ZOBACZ WIDEO: #dziejesiewsporcie: o Polaku wciąż pamiętają. Zapisał się w historii klubu
- Piątek miał problemy, żeby się zaaklimatyzować i w dodatku po odejściu Emre Belozoglu obowiązki objął nowy trener Cagdas Atan, co jeszcze bardziej mu przeszkodziło. Zmieniły się systemy gry i choć doświadczył tutaj stagnacji na niższym poziomie, to później nabrał pewności siebie, strzelając w ostatnich tygodniach bramki - mówi w rozmowie z WP SportoweFakty Ferhat Kiziltas, dziennikarz "Turkiye Gazetesi".
Nasz rozmówca wskazuje, dlaczego Piątek nie ma łatwo o bramki. Brak bowiem w jego drużynie dostarczycieli dobrych podań z prawdziwego zdarzenia.
- W drużynie Basaksehir nie ma także szybkich skrzydłowych. W okresie transferowym klub będzie pozyskiwał nowe nazwiska na te pozycje. Te wzmocnienia moim zdaniem zwiększą jeszcze bardziej efektywność Piątka - dodał Kizilitas.

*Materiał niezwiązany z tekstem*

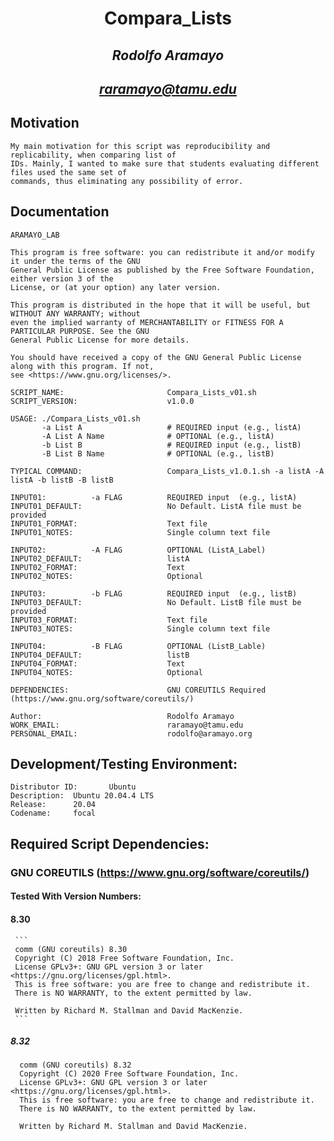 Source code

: # **<p align="center">Compara_Lists</p>**
## _<p align="center">**Rodolfo Aramayo**</p>_
## _<p align="center">**raramayo@tamu.edu**</p>_

## Motivation

```
My main motivation for this script was reproducibility and replicability, when comparing list of
IDs. Mainly, I wanted to make sure that students evaluating different files used the same set of
commands, thus eliminating any possibility of error.
```

## Documentation

```
ARAMAYO_LAB

This program is free software: you can redistribute it and/or modify it under the terms of the GNU
General Public License as published by the Free Software Foundation, either version 3 of the
License, or (at your option) any later version.

This program is distributed in the hope that it will be useful, but WITHOUT ANY WARRANTY; without
even the implied warranty of MERCHANTABILITY or FITNESS FOR A PARTICULAR PURPOSE. See the GNU
General Public License for more details.

You should have received a copy of the GNU General Public License along with this program. If not,
see <https://www.gnu.org/licenses/>.

SCRIPT_NAME:                       Compara_Lists_v01.sh
SCRIPT_VERSION:                    v1.0.0

USAGE: ./Compara_Lists_v01.sh
       -a List A                   # REQUIRED input (e.g., listA)
       -A List A Name              # OPTIONAL (e.g., listA)
       -b List B                   # REQUIRED input (e.g., listB)
       -B List B Name              # OPTIONAL (e.g., listB)

TYPICAL COMMAND:                   Compara_Lists_v1.0.1.sh -a listA -A listA -b listB -B listB

INPUT01:          -a FLAG          REQUIRED input  (e.g., listA)
INPUT01_DEFAULT:                   No Default. ListA file must be provided
INPUT01_FORMAT:                    Text file
INPUT01_NOTES:                     Single column text file

INPUT02:          -A FLAG          OPTIONAL (ListA_Label)
INPUT02_DEFAULT:                   listA
INPUT02_FORMAT:                    Text
INPUT02_NOTES:                     Optional

INPUT03:          -b FLAG          REQUIRED input  (e.g., listB)
INPUT03_DEFAULT:                   No Default. ListB file must be provided
INPUT03_FORMAT:                    Text file
INPUT03_NOTES:                     Single column text file

INPUT04:          -B FLAG          OPTIONAL (ListB_Lable)
INPUT04_DEFAULT:                   listB
INPUT04_FORMAT:                    Text
INPUT04_NOTES:                     Optional

DEPENDENCIES:                      GNU COREUTILS Required (https://www.gnu.org/software/coreutils/)

Author:                            Rodolfo Aramayo
WORK_EMAIL:                        raramayo@tamu.edu
PERSONAL_EMAIL:                    rodolfo@aramayo.org
```

## Development/Testing Environment:

   ```
   Distributor ID:       Ubuntu
   Description:  Ubuntu 20.04.4 LTS
   Release:      20.04
   Codename:     focal
   ```
   
## Required Script Dependencies:
### GNU COREUTILS (https://www.gnu.org/software/coreutils/)
#### Tested With Version Numbers:
#### 8.30

     ```
     comm (GNU coreutils) 8.30
     Copyright (C) 2018 Free Software Foundation, Inc.
     License GPLv3+: GNU GPL version 3 or later <https://gnu.org/licenses/gpl.html>.
     This is free software: you are free to change and redistribute it.
     There is NO WARRANTY, to the extent permitted by law.
     
     Written by Richard M. Stallman and David MacKenzie.
     ```
          
##### 8.32


      comm (GNU coreutils) 8.32
      Copyright (C) 2020 Free Software Foundation, Inc.
      License GPLv3+: GNU GPL version 3 or later <https://gnu.org/licenses/gpl.html>.
      This is free software: you are free to change and redistribute it.
      There is NO WARRANTY, to the extent permitted by law.
      
      Written by Richard M. Stallman and David MacKenzie.

      
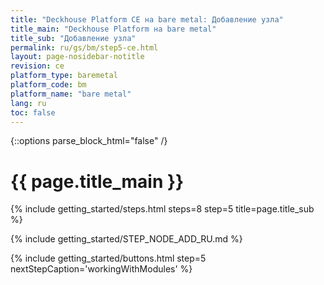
 ```yaml
---
title: "Deckhouse Platform CE на bare metal: Добавление узла"
title_main: "Deckhouse Platform на bare metal"
title_sub: "Добавление узла"
permalink: ru/gs/bm/step5-ce.html
layout: page-nosidebar-notitle
revision: ce
platform_type: baremetal
platform_code: bm
platform_name: "bare metal"
lang: ru
toc: false
---
```


<link rel="stylesheet" type="text/css" href='{{ assets["getting-started.css"].digest_path }}' />

{::options parse_block_html="false" /}

<h1 class="docs__title">{{ page.title_main }}</h1>
{% include getting_started/steps.html steps=8 step=5 title=page.title_sub %}

{% include getting_started/STEP_NODE_ADD_RU.md %}

{% include getting_started/buttons.html step=5 nextStepCaption='workingWithModules' %}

Plany transferowe ekipy ze Stambułu pozwolą dobrze Piątkowi nastrajać się przed nowym rokiem. Tym bardziej że na horyzoncie pojawia się dla niego wyczekiwany powrót do reprezentacji Polski. Od kiedy selekcjonerem kadry jest Michał Probierz, to zawodnik Basaksehiru nie był jeszcze powoływany na zgrupowania. A w takiej dyspozycji, jak obecnie, ma na to niemałe szanse.
Na razie polskiego napastnika zatrzymała... przerwa w rozgrywkach. Przypomnijmy, że 11 grudnia Prezes Ankaragucu, Faruk Koca, uderzył sędziego Halila Umuta Melera pięścią w twarz po poniedziałkowym remisie 1:1 z Rizesporem, pozostawiając mu podbite oko. Całe wydarzenie odbiło się szerokim echem, a federacja zawiesiła rozgrywki do 19 grudnia.
Tak się składa, że w najwyższej klasie rozgrywkowej po krótkim zawieszeniu jako pierwszy na boisko wybiegnie zespół Piątka. 19 grudnia Istanbul Basaksehir zmierzy się na własnym stadionie z Sivassporem. Początek tego starcia o godz. 15:00.